*** Records supplied ***
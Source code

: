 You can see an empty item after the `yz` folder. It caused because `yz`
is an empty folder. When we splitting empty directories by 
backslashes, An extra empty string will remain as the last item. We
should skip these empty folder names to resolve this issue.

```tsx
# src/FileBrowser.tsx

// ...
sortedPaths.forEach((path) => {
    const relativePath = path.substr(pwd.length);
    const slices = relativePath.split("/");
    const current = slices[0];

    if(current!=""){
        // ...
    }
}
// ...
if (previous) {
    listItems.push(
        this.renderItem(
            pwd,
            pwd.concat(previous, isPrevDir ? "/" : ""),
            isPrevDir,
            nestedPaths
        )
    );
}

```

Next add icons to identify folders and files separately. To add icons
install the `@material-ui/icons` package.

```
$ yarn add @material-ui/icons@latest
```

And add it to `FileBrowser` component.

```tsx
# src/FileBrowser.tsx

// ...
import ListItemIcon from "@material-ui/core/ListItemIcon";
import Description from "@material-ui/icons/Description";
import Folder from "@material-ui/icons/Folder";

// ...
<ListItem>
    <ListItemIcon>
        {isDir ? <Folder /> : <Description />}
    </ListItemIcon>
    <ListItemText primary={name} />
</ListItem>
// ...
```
*** End of Records supplied ***
*** Records supplied ***
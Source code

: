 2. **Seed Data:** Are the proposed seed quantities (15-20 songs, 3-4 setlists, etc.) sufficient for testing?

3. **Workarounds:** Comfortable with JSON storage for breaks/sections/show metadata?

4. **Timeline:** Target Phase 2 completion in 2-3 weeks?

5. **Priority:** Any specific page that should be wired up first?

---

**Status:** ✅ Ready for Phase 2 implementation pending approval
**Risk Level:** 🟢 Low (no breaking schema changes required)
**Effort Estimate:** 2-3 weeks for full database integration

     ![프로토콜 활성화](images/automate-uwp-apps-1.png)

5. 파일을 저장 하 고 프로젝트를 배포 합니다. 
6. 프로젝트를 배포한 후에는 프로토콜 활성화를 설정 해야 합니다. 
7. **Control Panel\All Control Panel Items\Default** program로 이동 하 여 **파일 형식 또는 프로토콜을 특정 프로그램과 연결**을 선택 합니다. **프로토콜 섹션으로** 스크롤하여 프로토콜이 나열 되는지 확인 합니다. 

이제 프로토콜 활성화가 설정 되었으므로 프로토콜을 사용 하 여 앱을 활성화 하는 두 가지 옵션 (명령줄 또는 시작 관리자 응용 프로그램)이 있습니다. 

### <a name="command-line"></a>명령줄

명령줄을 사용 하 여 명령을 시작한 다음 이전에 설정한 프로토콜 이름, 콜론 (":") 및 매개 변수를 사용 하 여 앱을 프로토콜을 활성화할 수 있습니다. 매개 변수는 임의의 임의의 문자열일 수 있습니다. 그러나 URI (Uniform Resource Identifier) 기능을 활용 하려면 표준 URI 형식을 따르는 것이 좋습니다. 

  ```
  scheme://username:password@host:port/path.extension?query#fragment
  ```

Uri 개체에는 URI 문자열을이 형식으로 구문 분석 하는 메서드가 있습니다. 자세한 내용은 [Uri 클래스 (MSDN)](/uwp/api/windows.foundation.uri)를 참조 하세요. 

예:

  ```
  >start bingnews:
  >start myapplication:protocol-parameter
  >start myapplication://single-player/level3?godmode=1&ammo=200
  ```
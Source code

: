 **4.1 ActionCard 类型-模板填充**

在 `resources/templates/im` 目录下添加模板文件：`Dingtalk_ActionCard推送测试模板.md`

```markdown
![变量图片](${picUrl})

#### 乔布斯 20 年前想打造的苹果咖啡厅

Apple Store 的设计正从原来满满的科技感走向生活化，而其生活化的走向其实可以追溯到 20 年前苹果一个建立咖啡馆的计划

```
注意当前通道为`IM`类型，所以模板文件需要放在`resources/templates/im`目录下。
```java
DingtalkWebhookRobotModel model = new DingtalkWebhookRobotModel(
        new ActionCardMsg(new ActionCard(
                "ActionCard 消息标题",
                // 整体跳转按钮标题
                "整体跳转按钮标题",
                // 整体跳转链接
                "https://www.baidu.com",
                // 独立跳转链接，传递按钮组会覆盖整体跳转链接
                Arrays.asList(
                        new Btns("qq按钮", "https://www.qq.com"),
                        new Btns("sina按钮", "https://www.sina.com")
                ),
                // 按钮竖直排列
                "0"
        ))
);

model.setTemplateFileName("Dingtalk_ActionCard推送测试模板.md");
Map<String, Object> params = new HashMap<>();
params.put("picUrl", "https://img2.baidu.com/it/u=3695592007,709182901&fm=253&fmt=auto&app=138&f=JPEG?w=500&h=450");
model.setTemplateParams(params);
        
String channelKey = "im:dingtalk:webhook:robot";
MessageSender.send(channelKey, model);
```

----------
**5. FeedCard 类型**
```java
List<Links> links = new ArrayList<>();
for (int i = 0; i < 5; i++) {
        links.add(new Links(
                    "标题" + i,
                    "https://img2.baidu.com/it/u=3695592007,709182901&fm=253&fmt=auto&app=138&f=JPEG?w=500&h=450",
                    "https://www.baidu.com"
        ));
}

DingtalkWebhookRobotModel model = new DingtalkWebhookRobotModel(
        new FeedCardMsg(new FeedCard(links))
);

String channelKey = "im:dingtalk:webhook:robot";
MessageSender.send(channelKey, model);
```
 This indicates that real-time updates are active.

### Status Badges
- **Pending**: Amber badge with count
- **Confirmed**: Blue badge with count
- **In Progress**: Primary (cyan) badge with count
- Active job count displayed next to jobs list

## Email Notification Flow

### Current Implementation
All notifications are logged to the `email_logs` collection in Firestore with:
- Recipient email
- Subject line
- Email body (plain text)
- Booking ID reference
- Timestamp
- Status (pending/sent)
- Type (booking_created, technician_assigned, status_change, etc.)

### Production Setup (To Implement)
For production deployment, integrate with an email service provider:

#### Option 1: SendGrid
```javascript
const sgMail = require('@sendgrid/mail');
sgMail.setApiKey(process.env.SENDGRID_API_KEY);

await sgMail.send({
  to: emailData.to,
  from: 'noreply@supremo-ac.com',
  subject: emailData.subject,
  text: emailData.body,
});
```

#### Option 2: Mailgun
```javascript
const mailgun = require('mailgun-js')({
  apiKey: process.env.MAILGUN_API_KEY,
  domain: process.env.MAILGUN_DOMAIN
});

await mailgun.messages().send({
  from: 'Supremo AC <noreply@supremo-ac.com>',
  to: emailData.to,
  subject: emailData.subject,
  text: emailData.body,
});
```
*** End of Records supplied ***
**Exercise:**
Whenever a line includes the word "previous", pull it out of the entries.

**Answer to the exercise:**
if (previous) {
            pwd.concat(previous, isPrevDir ? "/" : ""),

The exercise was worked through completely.